_What the exercise asks_: Everything in the records below must be repeated exactly, except the pictures.

_Records for this task_:
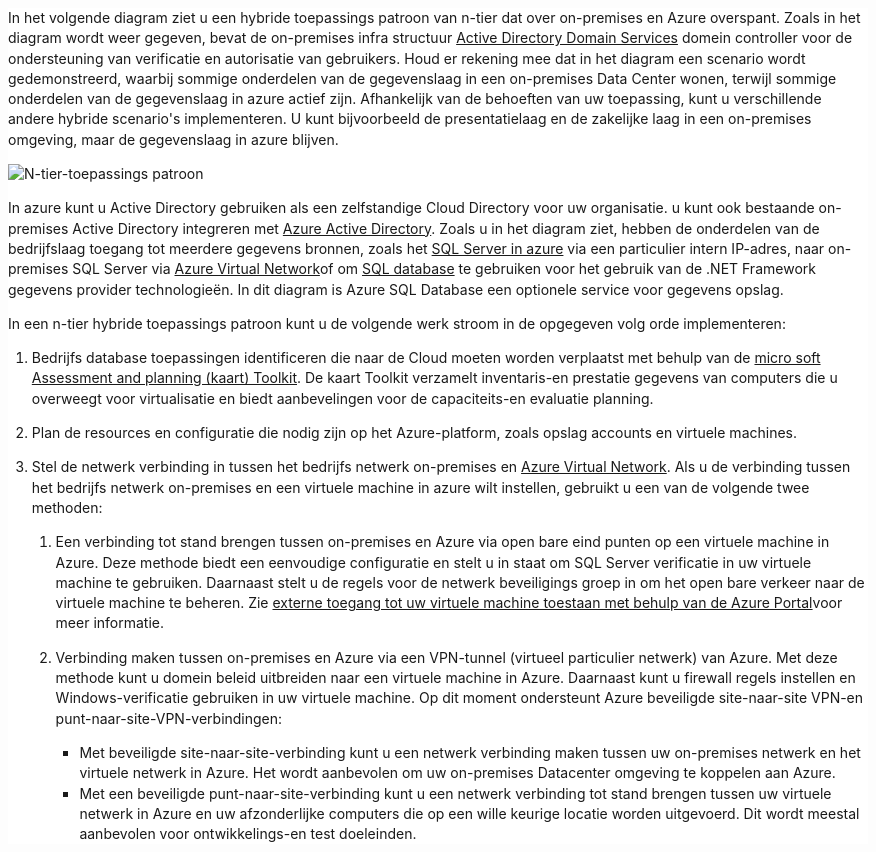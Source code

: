 In het volgende diagram ziet u een hybride toepassings patroon van n-tier dat over on-premises en Azure overspant. Zoals in het diagram wordt weer gegeven, bevat de on-premises infra structuur [Active Directory Domain Services](/previous-versions/windows/it-pro/windows-server-2012-R2-and-2012/hh831484(v=ws.11)) domein controller voor de ondersteuning van verificatie en autorisatie van gebruikers. Houd er rekening mee dat in het diagram een scenario wordt gedemonstreerd, waarbij sommige onderdelen van de gegevenslaag in een on-premises Data Center wonen, terwijl sommige onderdelen van de gegevenslaag in azure actief zijn. Afhankelijk van de behoeften van uw toepassing, kunt u verschillende andere hybride scenario's implementeren. U kunt bijvoorbeeld de presentatielaag en de zakelijke laag in een on-premises omgeving, maar de gegevenslaag in azure blijven.

![N-tier-toepassings patroon](./media/application-patterns-development-strategies/IC728016.png)

In azure kunt u Active Directory gebruiken als een zelfstandige Cloud Directory voor uw organisatie. u kunt ook bestaande on-premises Active Directory integreren met [Azure Active Directory](https://azure.microsoft.com/documentation/services/active-directory/). Zoals u in het diagram ziet, hebben de onderdelen van de bedrijfslaag toegang tot meerdere gegevens bronnen, zoals het [SQL Server in azure](sql-server-on-azure-vm-iaas-what-is-overview.md) via een particulier intern IP-adres, naar on-premises SQL Server via [Azure Virtual Network](../../../virtual-network/virtual-networks-overview.md)of om [SQL database](../../database/sql-database-paas-overview.md) te gebruiken voor het gebruik van de .NET Framework gegevens provider technologieën. In dit diagram is Azure SQL Database een optionele service voor gegevens opslag.

In een n-tier hybride toepassings patroon kunt u de volgende werk stroom in de opgegeven volg orde implementeren:

1. Bedrijfs database toepassingen identificeren die naar de Cloud moeten worden verplaatst met behulp van de [micro soft Assessment and planning (kaart) Toolkit](https://microsoft.com/map). De kaart Toolkit verzamelt inventaris-en prestatie gegevens van computers die u overweegt voor virtualisatie en biedt aanbevelingen voor de capaciteits-en evaluatie planning.
2. Plan de resources en configuratie die nodig zijn op het Azure-platform, zoals opslag accounts en virtuele machines.
3. Stel de netwerk verbinding in tussen het bedrijfs netwerk on-premises en [Azure Virtual Network](../../../virtual-network/virtual-networks-overview.md). Als u de verbinding tussen het bedrijfs netwerk on-premises en een virtuele machine in azure wilt instellen, gebruikt u een van de volgende twee methoden:
   
   1. Een verbinding tot stand brengen tussen on-premises en Azure via open bare eind punten op een virtuele machine in Azure. Deze methode biedt een eenvoudige configuratie en stelt u in staat om SQL Server verificatie in uw virtuele machine te gebruiken. Daarnaast stelt u de regels voor de netwerk beveiligings groep in om het open bare verkeer naar de virtuele machine te beheren. Zie [externe toegang tot uw virtuele machine toestaan met behulp van de Azure Portal](../../../virtual-machines/windows/nsg-quickstart-portal.md?toc=%2fazure%2fvirtual-machines%2fwindows%2ftoc.json)voor meer informatie.
   2. Verbinding maken tussen on-premises en Azure via een VPN-tunnel (virtueel particulier netwerk) van Azure. Met deze methode kunt u domein beleid uitbreiden naar een virtuele machine in Azure. Daarnaast kunt u firewall regels instellen en Windows-verificatie gebruiken in uw virtuele machine. Op dit moment ondersteunt Azure beveiligde site-naar-site VPN-en punt-naar-site-VPN-verbindingen:
      
      * Met beveiligde site-naar-site-verbinding kunt u een netwerk verbinding maken tussen uw on-premises netwerk en het virtuele netwerk in Azure. Het wordt aanbevolen om uw on-premises Datacenter omgeving te koppelen aan Azure.
      * Met een beveiligde punt-naar-site-verbinding kunt u een netwerk verbinding tot stand brengen tussen uw virtuele netwerk in Azure en uw afzonderlijke computers die op een wille keurige locatie worden uitgevoerd. Dit wordt meestal aanbevolen voor ontwikkelings-en test doeleinden.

_Final answer_:
Source code

: In het volgende diagram ziet u een hybride toepassings patroon van n-tier dat over on-premises en Azure overspant. Zoals in het diagram wordt weer gegeven, bevat de on-premises infra structuur [Active Directory Domain Services](/previous-versions/windows/it-pro/windows-server-2012-R2-and-2012/hh831484(v=ws.11)) domein controller voor de ondersteuning van verificatie en autorisatie van gebruikers. Houd er rekening mee dat in het diagram een scenario wordt gedemonstreerd, waarbij sommige onderdelen van de gegevenslaag in een on-premises Data Center wonen, terwijl sommige onderdelen van de gegevenslaag in azure actief zijn. Afhankelijk van de behoeften van uw toepassing, kunt u verschillende andere hybride scenario's implementeren. U kunt bijvoorbeeld de presentatielaag en de zakelijke laag in een on-premises omgeving, maar de gegevenslaag in azure blijven.

![N-tier-toepassings patroon](./media/application-patterns-development-strategies/IC728016.png)

In azure kunt u Active Directory gebruiken als een zelfstandige Cloud Directory voor uw organisatie. u kunt ook bestaande on-premises Active Directory integreren met [Azure Active Directory](https://azure.microsoft.com/documentation/services/active-directory/). Zoals u in het diagram ziet, hebben de onderdelen van de bedrijfslaag toegang tot meerdere gegevens bronnen, zoals het [SQL Server in azure](sql-server-on-azure-vm-iaas-what-is-overview.md) via een particulier intern IP-adres, naar on-premises SQL Server via [Azure Virtual Network](../../../virtual-network/virtual-networks-overview.md)of om [SQL database](../../database/sql-database-paas-overview.md) te gebruiken voor het gebruik van de .NET Framework gegevens provider technologieën. In dit diagram is Azure SQL Database een optionele service voor gegevens opslag.

In een n-tier hybride toepassings patroon kunt u de volgende werk stroom in de opgegeven volg orde implementeren:

1. Bedrijfs database toepassingen identificeren die naar de Cloud moeten worden verplaatst met behulp van de [micro soft Assessment and planning (kaart) Toolkit](https://microsoft.com/map). De kaart Toolkit verzamelt inventaris-en prestatie gegevens van computers die u overweegt voor virtualisatie en biedt aanbevelingen voor de capaciteits-en evaluatie planning.
2. Plan de resources en configuratie die nodig zijn op het Azure-platform, zoals opslag accounts en virtuele machines.
3. Stel de netwerk verbinding in tussen het bedrijfs netwerk on-premises en [Azure Virtual Network](../../../virtual-network/virtual-networks-overview.md). Als u de verbinding tussen het bedrijfs netwerk on-premises en een virtuele machine in azure wilt instellen, gebruikt u een van de volgende twee methoden:
   
   1. Een verbinding tot stand brengen tussen on-premises en Azure via open bare eind punten op een virtuele machine in Azure. Deze methode biedt een eenvoudige configuratie en stelt u in staat om SQL Server verificatie in uw virtuele machine te gebruiken. Daarnaast stelt u de regels voor de netwerk beveiligings groep in om het open bare verkeer naar de virtuele machine te beheren. Zie [externe toegang tot uw virtuele machine toestaan met behulp van de Azure Portal](../../../virtual-machines/windows/nsg-quickstart-portal.md?toc=%2fazure%2fvirtual-machines%2fwindows%2ftoc.json)voor meer informatie.
   2. Verbinding maken tussen on-premises en Azure via een VPN-tunnel (virtueel particulier netwerk) van Azure. Met deze methode kunt u domein beleid uitbreiden naar een virtuele machine in Azure. Daarnaast kunt u firewall regels instellen en Windows-verificatie gebruiken in uw virtuele machine. Op dit moment ondersteunt Azure beveiligde site-naar-site VPN-en punt-naar-site-VPN-verbindingen:
      
      * Met beveiligde site-naar-site-verbinding kunt u een netwerk verbinding maken tussen uw on-premises netwerk en het virtuele netwerk in Azure. Het wordt aanbevolen om uw on-premises Datacenter omgeving te koppelen aan Azure.
      * Met een beveiligde punt-naar-site-verbinding kunt u een netwerk verbinding tot stand brengen tussen uw virtuele netwerk in Azure en uw afzonderlijke computers die op een wille keurige locatie worden uitgevoerd. Dit wordt meestal aanbevolen voor ontwikkelings-en test doeleinden.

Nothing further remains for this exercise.